Anodot’s status page shows a worrying timeline. On April 4th, the company admitted data collectors were failing. Snowflake, S3, and Kinesis streams stopped retrieving samples. The issue impacted all clusters globally. By April 6th, every single data collector stopped working.

But here is the real kicker. Anodot never mentioned a breach. Their status page now serves a static JPEG. That means monitoring infrastructure is either down or someone deliberately stopped updating it. Journalists have sent multiple emails. The company has not replied. Even their AI assistant looks broken.

Currently, Anodot is having a major outage, and status report shows it has been down over the past 24 hours

Confirmed Fallout and Big-Name Customers

BleepingComputer broke the story open. Snowflake confirmed “unusual activity” linked to a specific third party integration. They locked down potentially impacted accounts. Snowflake stressed their own systems were not compromised. Though the company didn’t specifically mention names, multiple sources pointed the finger directly at Anodot.

Cisco is another integration partner. And Cisco recently got breached too. ShinyHunters claims to have stolen over three million Salesforce records from Cisco.

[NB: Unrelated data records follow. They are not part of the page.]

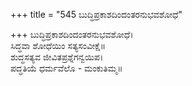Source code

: +++
title = "545 ಬುದ್ಧಿಪ್ರಕಾಶದಿಂದಂತರನುಭವಶೋಧೆ"

+++
ಬುದ್ಧಿಪ್ರಕಾಶದಿಂದಂತರನುಭವಶೋಧೆ।  
ಸಿದ್ಧವಾ ಶೋಧೆಯಿಂ ಸತ್ಯಸಂವೀಕ್ಷೆ॥  
ಶುದ್ಧಸತ್ಯವ ಜೀವಿತಪ್ರಶ್ನೆಗನ್ವಯಿಪ।  
ಪದ್ಧತಿಯೆ ಧರ್ಮವೆಲೊ - ಮಂಕುತಿಮ್ಮ॥  
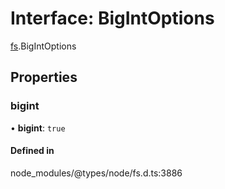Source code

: # Interface: BigIntOptions

[fs](../modules/fs.md).BigIntOptions

## Properties

### bigint

• **bigint**: ``true``

#### Defined in

node_modules/@types/node/fs.d.ts:3886
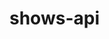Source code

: # shows-api

<!-- Aca pone una descripcion breve de la api, tambien como ejecutarla y que variables de entorno necesita -->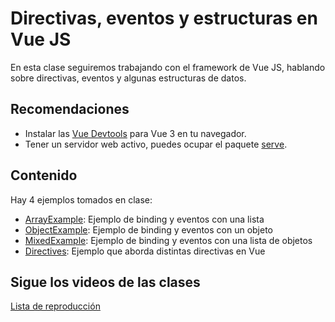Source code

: # Directivas, eventos y estructuras en Vue JS

En esta clase seguiremos trabajando con el framework de Vue JS, hablando sobre directivas, eventos y algunas estructuras de datos.

## Recomendaciones
- Instalar las [Vue Devtools](https://v3.vuejs.org/guide/installation.html#vue-devtools) para Vue 3 en tu navegador.
- Tener un servidor web activo, puedes ocupar el paquete [serve](https://www.npmjs.com/package/serve).

## Contenido

Hay 4 ejemplos tomados en clase:
- [ArrayExample](https://github.com/DSC-ESCOM-IPN/Curso_MEVN/tree/Clase26/ArrayExample): Ejemplo de binding y eventos con una lista
- [ObjectExample](https://github.com/DSC-ESCOM-IPN/Curso_MEVN/tree/Clase26/ObjectExample): Ejemplo de binding y eventos con un objeto
- [MixedExample](https://github.com/DSC-ESCOM-IPN/Curso_MEVN/tree/Clase26/MixedExample): Ejemplo de binding y eventos con una lista de objetos
- [Directives](https://github.com/DSC-ESCOM-IPN/Curso_MEVN/tree/Clase26/Directives): Ejemplo que aborda distintas directivas en Vue

## Sigue los videos de las clases

[Lista de reproducción](https://www.youtube.com/watch?v=aabUBH2X6sU&list=PLGq0oojVfS53AjzCUHnvYZ8PnNJ6oM7CI)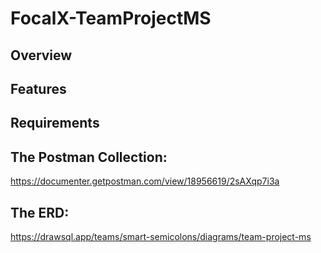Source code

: # FocalX-TeamProjectMS
## Overview

## Features

## Requirements

## The Postman Collection:
https://documenter.getpostman.com/view/18956619/2sAXqp7i3a

## The ERD:
https://drawsql.app/teams/smart-semicolons/diagrams/team-project-ms
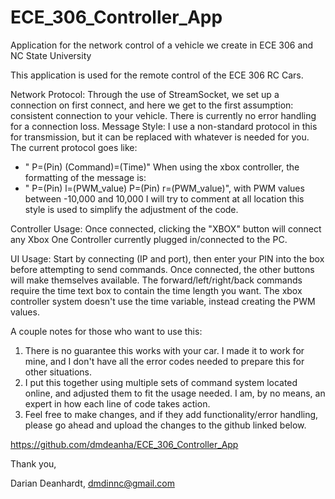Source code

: # ECE_306_Controller_App
Application for the network control of a vehicle we create in ECE 306 and NC State University

This application is used for the remote control of the ECE 306 RC Cars.

Network Protocol: Through the use of StreamSocket, we set up a connection on first connect, and here we get to the first assumption: consistent connection to your vehicle. There is currently no error handling for a connection loss.
Message Style: I use a non-standard protocol in this for transmission, but it can be replaced with whatever is needed for you. The current protocol goes like:
* " P=(Pin) (Command)=(Time)"
When using the xbox controller, the formatting of the message is:
* " P=(Pin) l=(PWM_value)  P=(Pin) r=(PWM_value)", with PWM values between -10,000 and 10,000
I will try to comment at all location this style is used to simplify the adjustment of the code.

Controller Usage: Once connected, clicking the "XBOX" button will connect any Xbox One Controller currently plugged in/connected to the PC.

UI Usage: Start by connecting (IP and port), then enter your PIN into the box before attempting to send commands. Once connected, the other buttons will make themselves available. The forward/left/right/back commands require the time text box to contain the time length you want. The xbox controller system doesn't use the time variable, instead creating the PWM values.
    
A couple notes for those who want to use this:
1. There is no guarantee this works with your car. I made it to work for mine, and I don't have all the error codes needed to prepare this for other situations.
2. I put this together using multiple sets of command system located online, and adjusted them to fit the usage needed. I am, by no means, an expert in how each line of code takes action.
3. Feel free to make changes, and if they add functionality/error handling, please go ahead and upload the changes to the github linked below.

https://github.com/dmdeanha/ECE_306_Controller_App

Thank you,

Darian Deanhardt, dmdinnc@gmail.com
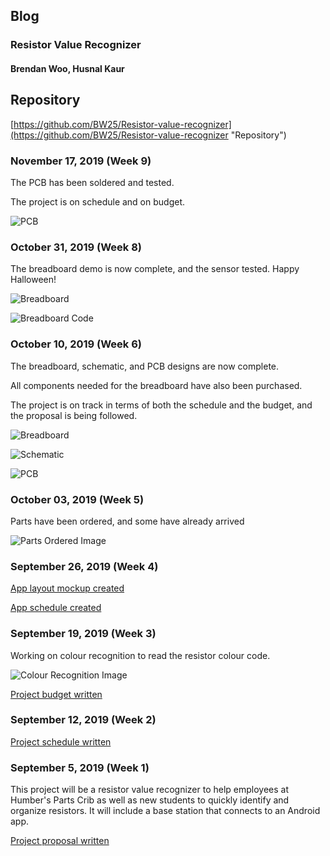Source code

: ## Blog
### Resistor Value Recognizer
#### Brendan Woo, Husnal Kaur


## Repository
[https://github.com/BW25/Resistor-value-recognizer](https://github.com/BW25/Resistor-value-recognizer "Repository")

### November 17, 2019 (Week 9)
The PCB has been soldered and tested.

The project is on schedule and on budget.

![PCB](https://raw.githubusercontent.com/BW25/Resistor-value-recognizer/master/images/pcb_soldered.jpg "PCB")


### October 31, 2019 (Week 8)
The breadboard demo is now complete, and the sensor tested. Happy Halloween!

![Breadboard](https://raw.githubusercontent.com/BW25/Resistor-value-recognizer/master/images/breadboardDemo.jpg "Breadboard")

![Breadboard Code](https://raw.githubusercontent.com/BW25/Resistor-value-recognizer/master/images/breadboardDemoCode.PNG "Breadboard Code")


### October 10, 2019 (Week 6)
The breadboard, schematic, and PCB designs are now complete.

All components needed for the breadboard have also been purchased.

The project is on track in terms of both the schedule and the budget, and the proposal is being followed.

![Breadboard](https://raw.githubusercontent.com/BW25/Resistor-value-recognizer/master/electronics/TOFsensorDesignWPi_bb.jpg "Breadboard")

![Schematic](https://raw.githubusercontent.com/BW25/Resistor-value-recognizer/master/electronics/TOFsensorDesignWPi_schem.jpg "Schematic")

![PCB](https://raw.githubusercontent.com/BW25/Resistor-value-recognizer/master/electronics/TOFsensorDesign_pcb.jpg "PCB")


### October 03, 2019 (Week 5)
Parts have been ordered, and some have already arrived

![Parts Ordered Image](https://raw.githubusercontent.com/BW25/Resistor-value-recognizer/master/images/parts_ordered.jpg "Parts Ordered")

### September 26, 2019 (Week 4)
[App layout mockup created](https://github.com/BW25/Resistor-value-recognizer/blob/master/documentation/Software%20(Ceng%20319)/Ceng%20319%20App%20mockup%20BWoo%20HKaur.pdf "App Mockup")

[App schedule created](https://github.com/BW25/Resistor-value-recognizer/blob/master/documentation/Software%20(Ceng%20319)/Ceng319%20Project%20Schedule%20Husnal%20Brendan.pdf "App schedule")

### September 19, 2019 (Week 3)
Working on colour recognition to read the resistor colour code.

![Colour Recognition Image](https://raw.githubusercontent.com/BW25/Resistor-value-recognizer/master/images/Colour%20Recognition.PNG "Colour Recognition")

[Project budget written](https://github.com/BW25/Resistor-value-recognizer/blob/master/documentation/Hardware%20(Ceng%20317)/Ceng317%20Budget%20BWoo%202019.xlsx "Budget")

### September 12, 2019 (Week 2)
[Project schedule written](https://github.com/BW25/Resistor-value-recognizer/blob/master/documentation/Hardware%20(Ceng%20317)/Ceng317%20Project%20Schedule%20BWoo.png "Schedule")

### September 5, 2019 (Week 1)
This project will be a resistor value recognizer to help employees at Humber's Parts Crib as well as new students to quickly identify and organize resistors. It will include a base station that connects to an Android app.

[Project proposal written](https://github.com/BW25/Resistor-value-recognizer/blob/master/documentation/Hardware%20(Ceng%20317)/Ceng317_Proposal_ResistorValueRecognizer_Kaur-Woo.pdf "Proposal")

That data included personal identifiable information, GitHub repositories, and AWS buckets.

So who uses Anodot? Its customer list includes a number of high profile global businesses. Affirm, Atlassian, Credit Karma, King, LivePerson, and even Pandora are among.

In addition, big shots like Payoneer, Puma, SAP, T-Mobile, TripAdvisor, UPS, Vimeo, and Vodafone all use Anodot services. Payoneer told security reporters they were aware of an integrator breach but it didn’t affect their system. Other companies have not spoken up.

The Danger of Deep Integrations

This situation is quite dire. The compromise of just one analytics layer affected both AWS, Azure, and Salesforce simultaneously. That is a lateral movement map for attackers. Anyone who integrated anything with Anodot should assume compromise right now.

The silence makes everything worse. Transparency during breaches is non-negotiable. When companies hide incidents, customers cannot respond. They cannot rotate tokens or audit access. The damage compounds with every quiet hour.

Remember when the internet’s builders warned against centralized compute? This is exactly why. One weak link in the integration chain now threatens dozens of major enterprises. And the company at the center refuses to talk.